D’autre part, la vieille Europe, à la même époque et pendant longtemps encore, ne s’est pas débarrassée des préjugés de race, de lignée et de racines familiales. Et soucieuse avant tout de maintenir un lien avec les futurs soldats nécessaires pour nourrir les armées impériales, elle entretenait un prétendu droit du sang qui soufflait en réalité dans le sens inverse de sa propre histoire. Il est vrai que grâce à cela, il est désormais possible de revendiquer des droits préférentiels pour les enfants et petits-enfants des Espagnols, puisque tant la Loi de la Mémoire Historique que la Loi de la Mémoire Démocratique, ainsi que la loi sur la naturalisation des Séfarades, ont récupéré une grande partie du bagage historique que beaucoup de ces personnes portent avec elles. Cependant, la réalité de l’immigration, qui devient de plus en plus évidente et qui nous enrichit, souffle aujourd’hui dans notre pays dans la même direction qu’elle soufflait autrefois dans les pays où nos grands-parents se rendaient à la recherche d’une vie plus digne.

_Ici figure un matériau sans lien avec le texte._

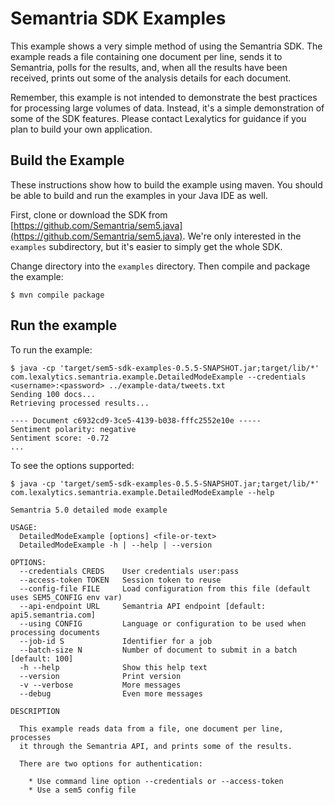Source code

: # Semantria SDK Examples

This example shows a very simple method of using the Semantria SDK. The example reads a file containing one document per line, sends it to Semantria, polls for the results, and, when all the results have been received, prints out some of the analysis details for each document.

Remember, this example is not intended to demonstrate the best practices for processing large volumes of data. Instead, it's a simple demonstration of some of the SDK features. Please contact Lexalytics for guidance if you plan to build your own application.

## Build the Example

These instructions show how to build the example using maven. You should be able to build and run the examples in your Java IDE as well.

First, clone or download the SDK from [https://github.com/Semantria/sem5.java](https://github.com/Semantria/sem5.java). We're only interested in the `examples` subdirectory, but it's easier to simply get the whole SDK.

Change directory into the `examples` directory. Then compile and package the example:

    $ mvn compile package

## Run the example

To run the example:

    $ java -cp 'target/sem5-sdk-examples-0.5.5-SNAPSHOT.jar;target/lib/*' com.lexalytics.semantria.example.DetailedModeExample --credentials <username>:<password> ../example-data/tweets.txt
    Sending 100 docs...
    Retrieving processed results...

    ---- Document c6932cd9-3ce5-4139-b038-fffc2552e10e -----
    Sentiment polarity: negative
    Sentiment score: -0.72
    ...

To see the options supported:

    $ java -cp 'target/sem5-sdk-examples-0.5.5-SNAPSHOT.jar;target/lib/*' com.lexalytics.semantria.example.DetailedModeExample --help

    Semantria 5.0 detailed mode example

    USAGE:
      DetailedModeExample [options] <file-or-text>
      DetailedModeExample -h | --help | --version

    OPTIONS:
      --credentials CREDS    User credentials user:pass
      --access-token TOKEN   Session token to reuse
      --config-file FILE     Load configuration from this file (default uses SEM5_CONFIG env var)
      --api-endpoint URL     Semantria API endpoint [default: api5.semantria.com]
      --using CONFIG         Language or configuration to be used when processing documents
      --job-id S             Identifier for a job
      --batch-size N         Number of document to submit in a batch [default: 100]
      -h --help              Show this help text
      --version              Print version
      -v --verbose           More messages
      --debug                Even more messages

    DESCRIPTION
    
      This example reads data from a file, one document per line, processes
      it through the Semantria API, and prints some of the results.
    
      There are two options for authentication:
    
        * Use command line option --credentials or --access-token
        * Use a sem5 config file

Nous sommes confrontés au défi de construire une société libérée des préjugés raciaux qui ont causé tant de tort ailleurs. De surmonter la médaille du « vieux chrétien », et d’oublier la honte de l’origine, du porc et du bâtard. Il est donc temps de revoir l’attribution de la nationalité dans notre pays et dans le reste des pays de l’UE et d’adopter avec joie et un esprit d’accueil la soli ius.
Les enfants de nos rues et de nos villes devront sans doute affronter les défis pour surmonter ces préjugés qui deviennent aujourd’hui évidents et douloureux. Et c’est à nous de décider si la loi et le droit sont d’un côté ou de l’autre dans ces conflits. Le fait qu’il n’y ait pas d’enfants sous notre toit que nous pouvons appeler « étrangers » sera la meilleure garantie qu’il sera plus difficile de les soumettre à une discrimination incivile.